** Work to complete **
Below are the records; they must be reproduced verbatim.

[Dataset entries]
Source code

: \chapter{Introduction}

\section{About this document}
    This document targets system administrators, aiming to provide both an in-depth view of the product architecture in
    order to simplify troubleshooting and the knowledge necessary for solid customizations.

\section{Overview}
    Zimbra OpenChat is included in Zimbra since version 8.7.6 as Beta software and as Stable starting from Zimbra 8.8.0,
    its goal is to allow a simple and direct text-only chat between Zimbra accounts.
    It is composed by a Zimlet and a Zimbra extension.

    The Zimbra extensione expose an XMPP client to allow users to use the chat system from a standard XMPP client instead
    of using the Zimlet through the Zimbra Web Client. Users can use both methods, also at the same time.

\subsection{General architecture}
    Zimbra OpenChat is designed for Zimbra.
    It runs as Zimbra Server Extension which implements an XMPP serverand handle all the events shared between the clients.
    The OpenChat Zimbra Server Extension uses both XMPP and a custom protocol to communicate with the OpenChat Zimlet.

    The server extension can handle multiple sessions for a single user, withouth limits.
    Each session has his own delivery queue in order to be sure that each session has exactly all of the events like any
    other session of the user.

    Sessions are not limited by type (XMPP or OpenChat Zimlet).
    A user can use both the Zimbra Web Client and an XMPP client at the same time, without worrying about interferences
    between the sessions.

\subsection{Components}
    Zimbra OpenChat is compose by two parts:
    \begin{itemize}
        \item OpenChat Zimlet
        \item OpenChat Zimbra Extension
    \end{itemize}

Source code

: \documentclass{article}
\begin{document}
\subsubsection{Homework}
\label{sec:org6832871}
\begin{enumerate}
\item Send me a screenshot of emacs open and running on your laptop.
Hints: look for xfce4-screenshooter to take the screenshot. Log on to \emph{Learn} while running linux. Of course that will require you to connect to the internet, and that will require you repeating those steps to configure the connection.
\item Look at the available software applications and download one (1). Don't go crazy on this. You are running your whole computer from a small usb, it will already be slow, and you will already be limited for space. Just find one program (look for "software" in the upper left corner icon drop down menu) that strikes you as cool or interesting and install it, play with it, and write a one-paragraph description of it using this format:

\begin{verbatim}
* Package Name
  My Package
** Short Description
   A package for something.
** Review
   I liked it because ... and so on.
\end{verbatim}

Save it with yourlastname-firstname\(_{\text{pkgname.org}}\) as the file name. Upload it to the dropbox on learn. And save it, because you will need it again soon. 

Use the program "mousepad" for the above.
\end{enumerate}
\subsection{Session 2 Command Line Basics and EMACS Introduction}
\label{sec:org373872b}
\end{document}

** Expected answer **
Source code

: \chapter{Introduction}

\section{About this document}
    This document targets system administrators, aiming to provide both an in-depth view of the product architecture in
    order to simplify troubleshooting and the knowledge necessary for solid customizations.

\section{Overview}
    Zimbra OpenChat is included in Zimbra since version 8.7.6 as Beta software and as Stable starting from Zimbra 8.8.0,
    its goal is to allow a simple and direct text-only chat between Zimbra accounts.
    It is composed by a Zimlet and a Zimbra extension.

    The Zimbra extensione expose an XMPP client to allow users to use the chat system from a standard XMPP client instead
    of using the Zimlet through the Zimbra Web Client. Users can use both methods, also at the same time.

\subsection{General architecture}
    Zimbra OpenChat is designed for Zimbra.
    It runs as Zimbra Server Extension which implements an XMPP serverand handle all the events shared between the clients.
    The OpenChat Zimbra Server Extension uses both XMPP and a custom protocol to communicate with the OpenChat Zimlet.

    The server extension can handle multiple sessions for a single user, withouth limits.
    Each session has his own delivery queue in order to be sure that each session has exactly all of the events like any
    other session of the user.

    Sessions are not limited by type (XMPP or OpenChat Zimlet).
    A user can use both the Zimbra Web Client and an XMPP client at the same time, without worrying about interferences
    between the sessions.

\subsection{Components}
    Zimbra OpenChat is compose by two parts:
    \begin{itemize}
        \item OpenChat Zimlet
        \item OpenChat Zimbra Extension
    \end{itemize}

Source code

: \documentclass{article}
\begin{document}
\subsubsection{Homework}
\label{sec:org6832871}
\begin{enumerate}
\item Send me a screenshot of emacs open and running on your laptop.
Hints: look for xfce4-screenshooter to take the screenshot. Log on to \emph{Learn} while running linux. Of course that will require you to connect to the internet, and that will require you repeating those steps to configure the connection.
\item Look at the available software applications and download one (1). Don't go crazy on this. You are running your whole computer from a small usb, it will already be slow, and you will already be limited for space. Just find one program (look for "software" in the upper left corner icon drop down menu) that strikes you as cool or interesting and install it, play with it, and write a one-paragraph description of it using this format:

\begin{verbatim}
* Package Name
  My Package
** Short Description
   A package for something.
** Review
   I liked it because ... and so on.
\end{verbatim}

Save it with yourlastname-firstname\(_{\text{pkgname.org}}\) as the file name. Upload it to the dropbox on learn. And save it, because you will need it again soon. 

Use the program "mousepad" for the above.
\end{enumerate}
\subsection{Session 2 Command Line Basics and EMACS Introduction}
\label{sec:org373872b}
\end{document}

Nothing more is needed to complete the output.